Set down each line from the start of the material exactly, please, up to and including the one that contains "## 1. 스캔영상을 만들고 영상의 전방180도 영역에서 장애물의 위치를 인식".

::::::::::

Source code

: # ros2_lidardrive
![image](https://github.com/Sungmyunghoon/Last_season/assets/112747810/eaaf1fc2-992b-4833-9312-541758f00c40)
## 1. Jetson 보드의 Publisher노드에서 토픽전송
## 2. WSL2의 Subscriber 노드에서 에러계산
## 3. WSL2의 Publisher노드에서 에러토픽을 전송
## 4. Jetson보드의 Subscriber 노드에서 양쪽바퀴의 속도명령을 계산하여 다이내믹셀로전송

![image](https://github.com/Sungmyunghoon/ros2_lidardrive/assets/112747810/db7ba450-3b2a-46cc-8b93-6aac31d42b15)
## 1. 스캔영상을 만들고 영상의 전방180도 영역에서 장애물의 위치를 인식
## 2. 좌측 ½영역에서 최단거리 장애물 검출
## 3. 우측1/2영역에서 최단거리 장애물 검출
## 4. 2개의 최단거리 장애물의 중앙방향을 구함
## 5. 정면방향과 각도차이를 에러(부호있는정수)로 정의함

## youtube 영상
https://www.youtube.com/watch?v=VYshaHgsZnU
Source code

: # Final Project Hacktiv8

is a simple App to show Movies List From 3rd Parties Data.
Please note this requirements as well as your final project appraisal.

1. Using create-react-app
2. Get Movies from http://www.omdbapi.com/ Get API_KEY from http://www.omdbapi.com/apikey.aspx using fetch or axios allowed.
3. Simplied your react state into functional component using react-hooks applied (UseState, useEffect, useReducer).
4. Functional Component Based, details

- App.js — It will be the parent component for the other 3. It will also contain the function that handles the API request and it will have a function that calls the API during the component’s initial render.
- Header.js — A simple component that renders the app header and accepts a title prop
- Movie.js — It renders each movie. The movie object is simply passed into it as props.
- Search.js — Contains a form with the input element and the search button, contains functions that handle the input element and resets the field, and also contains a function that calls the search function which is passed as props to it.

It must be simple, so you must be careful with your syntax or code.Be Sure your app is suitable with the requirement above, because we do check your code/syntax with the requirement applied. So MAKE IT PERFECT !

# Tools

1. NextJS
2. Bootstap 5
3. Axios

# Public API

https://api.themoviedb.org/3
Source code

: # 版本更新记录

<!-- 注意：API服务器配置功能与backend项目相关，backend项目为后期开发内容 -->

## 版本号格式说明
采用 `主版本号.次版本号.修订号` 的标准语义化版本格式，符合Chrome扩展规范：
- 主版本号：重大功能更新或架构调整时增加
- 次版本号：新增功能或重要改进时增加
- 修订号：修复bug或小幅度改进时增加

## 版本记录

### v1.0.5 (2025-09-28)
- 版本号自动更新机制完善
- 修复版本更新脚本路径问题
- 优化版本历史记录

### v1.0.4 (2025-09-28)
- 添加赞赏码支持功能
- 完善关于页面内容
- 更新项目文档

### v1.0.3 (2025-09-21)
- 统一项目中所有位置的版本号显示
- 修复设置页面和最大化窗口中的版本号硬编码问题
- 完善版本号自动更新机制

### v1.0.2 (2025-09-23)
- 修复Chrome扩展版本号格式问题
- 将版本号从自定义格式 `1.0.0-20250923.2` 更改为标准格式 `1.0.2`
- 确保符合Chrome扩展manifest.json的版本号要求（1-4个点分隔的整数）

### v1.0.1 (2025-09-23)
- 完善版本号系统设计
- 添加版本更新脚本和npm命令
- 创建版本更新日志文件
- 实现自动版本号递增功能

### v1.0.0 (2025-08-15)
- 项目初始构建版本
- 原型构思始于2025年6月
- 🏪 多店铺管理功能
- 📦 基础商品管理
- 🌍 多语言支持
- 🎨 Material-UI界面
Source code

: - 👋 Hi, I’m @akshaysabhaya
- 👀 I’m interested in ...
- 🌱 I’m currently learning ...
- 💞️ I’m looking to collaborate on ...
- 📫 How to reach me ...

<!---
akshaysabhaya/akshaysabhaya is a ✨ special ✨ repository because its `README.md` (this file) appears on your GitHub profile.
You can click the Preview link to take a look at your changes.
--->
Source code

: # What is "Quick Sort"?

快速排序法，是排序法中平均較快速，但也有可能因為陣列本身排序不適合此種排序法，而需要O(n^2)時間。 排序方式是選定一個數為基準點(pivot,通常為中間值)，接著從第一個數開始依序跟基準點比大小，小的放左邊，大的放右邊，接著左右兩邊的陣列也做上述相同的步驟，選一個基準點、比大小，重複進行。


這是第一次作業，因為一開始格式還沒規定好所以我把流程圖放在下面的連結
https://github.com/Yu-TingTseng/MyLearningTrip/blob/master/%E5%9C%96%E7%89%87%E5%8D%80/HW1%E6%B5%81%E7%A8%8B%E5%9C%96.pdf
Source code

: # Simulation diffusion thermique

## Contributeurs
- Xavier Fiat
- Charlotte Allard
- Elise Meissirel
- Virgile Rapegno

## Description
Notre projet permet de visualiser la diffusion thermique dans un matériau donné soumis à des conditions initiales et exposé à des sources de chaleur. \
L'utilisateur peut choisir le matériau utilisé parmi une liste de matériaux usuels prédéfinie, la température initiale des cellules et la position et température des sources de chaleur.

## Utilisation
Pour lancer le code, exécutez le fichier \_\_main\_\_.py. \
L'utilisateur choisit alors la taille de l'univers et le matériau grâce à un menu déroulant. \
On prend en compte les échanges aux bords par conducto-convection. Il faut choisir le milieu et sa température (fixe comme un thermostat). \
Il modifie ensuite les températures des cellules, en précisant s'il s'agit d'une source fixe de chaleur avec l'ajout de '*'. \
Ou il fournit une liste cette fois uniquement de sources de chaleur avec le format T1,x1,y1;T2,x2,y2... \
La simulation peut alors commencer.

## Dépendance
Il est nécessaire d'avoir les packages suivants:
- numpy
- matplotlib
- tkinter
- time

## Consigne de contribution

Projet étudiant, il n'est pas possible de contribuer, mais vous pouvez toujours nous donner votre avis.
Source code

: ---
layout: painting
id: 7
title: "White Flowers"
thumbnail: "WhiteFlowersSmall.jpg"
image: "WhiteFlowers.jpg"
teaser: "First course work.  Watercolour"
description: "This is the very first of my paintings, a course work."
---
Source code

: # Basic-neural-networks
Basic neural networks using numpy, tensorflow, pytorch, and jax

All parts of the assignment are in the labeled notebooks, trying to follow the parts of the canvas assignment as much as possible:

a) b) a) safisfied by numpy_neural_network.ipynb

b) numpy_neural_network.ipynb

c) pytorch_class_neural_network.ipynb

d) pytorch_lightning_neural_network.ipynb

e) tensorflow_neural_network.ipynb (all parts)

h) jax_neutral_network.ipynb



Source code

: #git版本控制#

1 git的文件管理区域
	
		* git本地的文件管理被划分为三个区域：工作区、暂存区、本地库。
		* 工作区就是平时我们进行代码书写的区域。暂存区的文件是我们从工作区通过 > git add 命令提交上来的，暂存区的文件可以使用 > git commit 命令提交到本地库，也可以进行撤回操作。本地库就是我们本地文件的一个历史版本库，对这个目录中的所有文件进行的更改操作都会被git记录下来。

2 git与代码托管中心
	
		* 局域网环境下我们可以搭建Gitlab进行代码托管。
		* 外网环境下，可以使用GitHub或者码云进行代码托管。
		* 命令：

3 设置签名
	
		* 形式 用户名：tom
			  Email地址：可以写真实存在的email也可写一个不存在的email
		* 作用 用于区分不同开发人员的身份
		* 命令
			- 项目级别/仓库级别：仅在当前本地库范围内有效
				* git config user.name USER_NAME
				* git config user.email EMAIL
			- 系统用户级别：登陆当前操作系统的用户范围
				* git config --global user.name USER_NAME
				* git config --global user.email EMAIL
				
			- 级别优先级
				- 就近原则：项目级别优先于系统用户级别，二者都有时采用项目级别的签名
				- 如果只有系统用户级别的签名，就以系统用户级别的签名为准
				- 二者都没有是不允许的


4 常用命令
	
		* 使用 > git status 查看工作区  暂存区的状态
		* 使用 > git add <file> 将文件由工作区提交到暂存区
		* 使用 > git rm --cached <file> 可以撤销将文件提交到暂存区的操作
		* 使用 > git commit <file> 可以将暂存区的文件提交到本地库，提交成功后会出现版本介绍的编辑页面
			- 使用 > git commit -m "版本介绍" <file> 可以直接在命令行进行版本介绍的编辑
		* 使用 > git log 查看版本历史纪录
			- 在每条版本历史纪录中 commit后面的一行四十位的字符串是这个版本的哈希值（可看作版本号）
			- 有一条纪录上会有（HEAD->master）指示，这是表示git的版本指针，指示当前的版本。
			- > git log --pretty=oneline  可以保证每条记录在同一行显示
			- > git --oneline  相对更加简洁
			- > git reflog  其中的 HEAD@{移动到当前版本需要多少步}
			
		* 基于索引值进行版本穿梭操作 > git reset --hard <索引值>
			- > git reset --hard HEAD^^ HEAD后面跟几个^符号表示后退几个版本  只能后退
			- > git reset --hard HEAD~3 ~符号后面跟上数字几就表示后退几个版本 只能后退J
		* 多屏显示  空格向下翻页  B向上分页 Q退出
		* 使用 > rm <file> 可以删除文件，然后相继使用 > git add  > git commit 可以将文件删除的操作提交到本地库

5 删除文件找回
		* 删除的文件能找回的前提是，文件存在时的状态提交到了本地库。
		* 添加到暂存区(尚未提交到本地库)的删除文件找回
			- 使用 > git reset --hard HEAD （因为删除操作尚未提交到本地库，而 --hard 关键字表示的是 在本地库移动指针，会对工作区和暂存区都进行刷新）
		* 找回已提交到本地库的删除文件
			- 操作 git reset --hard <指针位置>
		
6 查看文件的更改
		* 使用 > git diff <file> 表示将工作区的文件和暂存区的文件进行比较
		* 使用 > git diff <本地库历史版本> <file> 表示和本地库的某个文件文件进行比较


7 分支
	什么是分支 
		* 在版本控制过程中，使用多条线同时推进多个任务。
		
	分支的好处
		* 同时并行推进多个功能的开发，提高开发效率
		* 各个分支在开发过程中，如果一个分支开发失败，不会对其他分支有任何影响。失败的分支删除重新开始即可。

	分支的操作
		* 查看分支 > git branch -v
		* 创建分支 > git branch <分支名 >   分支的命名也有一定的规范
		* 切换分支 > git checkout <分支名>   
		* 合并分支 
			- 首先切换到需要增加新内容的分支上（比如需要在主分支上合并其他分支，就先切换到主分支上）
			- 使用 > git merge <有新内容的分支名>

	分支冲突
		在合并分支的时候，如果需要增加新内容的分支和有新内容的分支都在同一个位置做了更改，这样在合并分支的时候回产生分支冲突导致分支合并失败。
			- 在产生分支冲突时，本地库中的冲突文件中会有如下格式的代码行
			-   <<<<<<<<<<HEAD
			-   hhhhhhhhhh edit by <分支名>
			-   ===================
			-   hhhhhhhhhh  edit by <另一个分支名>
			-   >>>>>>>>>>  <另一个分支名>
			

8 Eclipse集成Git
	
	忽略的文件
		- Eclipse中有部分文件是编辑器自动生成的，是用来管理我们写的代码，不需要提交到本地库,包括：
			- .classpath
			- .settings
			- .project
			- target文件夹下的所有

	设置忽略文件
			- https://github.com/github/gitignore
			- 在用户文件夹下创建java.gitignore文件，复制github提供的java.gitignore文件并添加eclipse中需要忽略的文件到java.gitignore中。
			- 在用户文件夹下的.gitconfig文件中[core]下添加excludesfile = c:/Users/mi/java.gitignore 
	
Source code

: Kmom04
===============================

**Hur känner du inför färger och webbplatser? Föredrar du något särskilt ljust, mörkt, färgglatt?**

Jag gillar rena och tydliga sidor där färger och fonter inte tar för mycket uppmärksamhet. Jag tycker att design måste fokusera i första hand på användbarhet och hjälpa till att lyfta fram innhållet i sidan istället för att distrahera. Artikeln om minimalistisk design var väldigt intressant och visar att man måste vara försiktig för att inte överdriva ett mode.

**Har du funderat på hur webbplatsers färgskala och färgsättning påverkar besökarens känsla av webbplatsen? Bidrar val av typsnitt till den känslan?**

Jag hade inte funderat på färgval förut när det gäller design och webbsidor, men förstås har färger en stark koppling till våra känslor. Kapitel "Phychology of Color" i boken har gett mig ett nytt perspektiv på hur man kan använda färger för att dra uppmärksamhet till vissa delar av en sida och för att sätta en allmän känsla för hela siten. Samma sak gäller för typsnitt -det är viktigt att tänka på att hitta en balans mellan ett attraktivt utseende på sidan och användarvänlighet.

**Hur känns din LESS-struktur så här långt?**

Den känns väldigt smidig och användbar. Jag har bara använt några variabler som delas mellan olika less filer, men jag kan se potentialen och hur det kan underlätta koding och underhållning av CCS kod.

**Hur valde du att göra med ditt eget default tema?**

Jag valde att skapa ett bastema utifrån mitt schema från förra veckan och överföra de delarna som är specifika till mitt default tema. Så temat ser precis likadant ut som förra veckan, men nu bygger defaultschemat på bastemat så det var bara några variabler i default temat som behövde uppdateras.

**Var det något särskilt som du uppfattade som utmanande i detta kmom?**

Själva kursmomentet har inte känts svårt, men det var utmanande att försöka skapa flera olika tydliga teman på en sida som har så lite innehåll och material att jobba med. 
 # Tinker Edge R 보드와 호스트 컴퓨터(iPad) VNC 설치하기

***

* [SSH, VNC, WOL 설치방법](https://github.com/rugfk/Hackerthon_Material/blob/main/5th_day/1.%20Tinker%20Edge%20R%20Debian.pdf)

::::::::::

→ **The answer**
Source code

: # ros2_lidardrive
![image](https://github.com/Sungmyunghoon/Last_season/assets/112747810/eaaf1fc2-992b-4833-9312-541758f00c40)
## 1. Jetson 보드의 Publisher노드에서 토픽전송
## 2. WSL2의 Subscriber 노드에서 에러계산
## 3. WSL2의 Publisher노드에서 에러토픽을 전송
## 4. Jetson보드의 Subscriber 노드에서 양쪽바퀴의 속도명령을 계산하여 다이내믹셀로전송

![image](https://github.com/Sungmyunghoon/ros2_lidardrive/assets/112747810/db7ba450-3b2a-46cc-8b93-6aac31d42b15)
## 1. 스캔영상을 만들고 영상의 전방180도 영역에서 장애물의 위치를 인식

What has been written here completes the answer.